◆ Exercise: An unchanged copy of every record below, without pictures, is the goal.

◆ Material for this task:

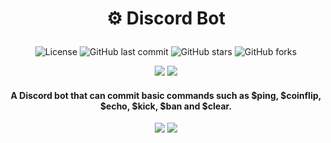 # <p align="center"> ⚙️ Discord Bot </p>

<div align="center">

![License](https://img.shields.io/badge/license-MIT-blue.svg?style=for-the-badge&color=222222)
![GitHub last commit](https://img.shields.io/github/last-commit/DLNOnGithub/fortnite-settings-updater?style=for-the-badge&color=222222)
![GitHub stars](https://img.shields.io/github/stars/DLNOnGithub/fortnite-settings-updater?style=for-the-badge&color=222222)
![GitHub forks](https://img.shields.io/github/forks/DLNOnGithub/fortnite-settings-updater?style=for-the-badge&color=222222)

</div>

<div align="center">

  [<img src="https://img.shields.io/badge/Instagram-Follow?style=for-the-badge&logo=Instagram&color=222222">](https://www.instagram.com/dylanlacey00)
  [<img src="https://img.shields.io/badge/Twitter%20or%20X-Follow?style=for-the-badge&logo=X&color=222222">](https://twitter.com/_DLN_)
  
</div>

<h4 align="center"> A Discord bot that can commit basic commands such as $ping, $coinflip, $echo, $kick, $ban and $clear.</h4>

<div align="center">

[<img src="https://img.shields.io/badge/DLN-Paypal?style=for-the-badge&logo=paypal&logoColor=white&label=PayPal&labelColor=blue&color=white">](https://www.paypal.com/paypalme/DylanLaceyPP)
[<img src="https://img.shields.io/badge/DLN-Stripe?style=for-the-badge&logo=stripe&logoColor=white&label=Stripe&labelColor=308838&color=white">](https://buy.stripe.com/cN2eYn6yE1qF5Xy8ww)

</div>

◆ Your solution:
 # <p align="center"> ⚙️ Discord Bot </p>

<div align="center">

![License](https://img.shields.io/badge/license-MIT-blue.svg?style=for-the-badge&color=222222)
![GitHub last commit](https://img.shields.io/github/last-commit/DLNOnGithub/fortnite-settings-updater?style=for-the-badge&color=222222)
![GitHub stars](https://img.shields.io/github/stars/DLNOnGithub/fortnite-settings-updater?style=for-the-badge&color=222222)
![GitHub forks](https://img.shields.io/github/forks/DLNOnGithub/fortnite-settings-updater?style=for-the-badge&color=222222)

</div>

<div align="center">

  [<img src="https://img.shields.io/badge/Instagram-Follow?style=for-the-badge&logo=Instagram&color=222222">](https://www.instagram.com/dylanlacey00)
  [<img src="https://img.shields.io/badge/Twitter%20or%20X-Follow?style=for-the-badge&logo=X&color=222222">](https://twitter.com/_DLN_)
  
</div>

<h4 align="center"> A Discord bot that can commit basic commands such as $ping, $coinflip, $echo, $kick, $ban and $clear.</h4>

<div align="center">

[<img src="https://img.shields.io/badge/DLN-Paypal?style=for-the-badge&logo=paypal&logoColor=white&label=PayPal&labelColor=blue&color=white">](https://www.paypal.com/paypalme/DylanLaceyPP)
[<img src="https://img.shields.io/badge/DLN-Stripe?style=for-the-badge&logo=stripe&logoColor=white&label=Stripe&labelColor=308838&color=white">](https://buy.stripe.com/cN2eYn6yE1qF5Xy8ww)

</div>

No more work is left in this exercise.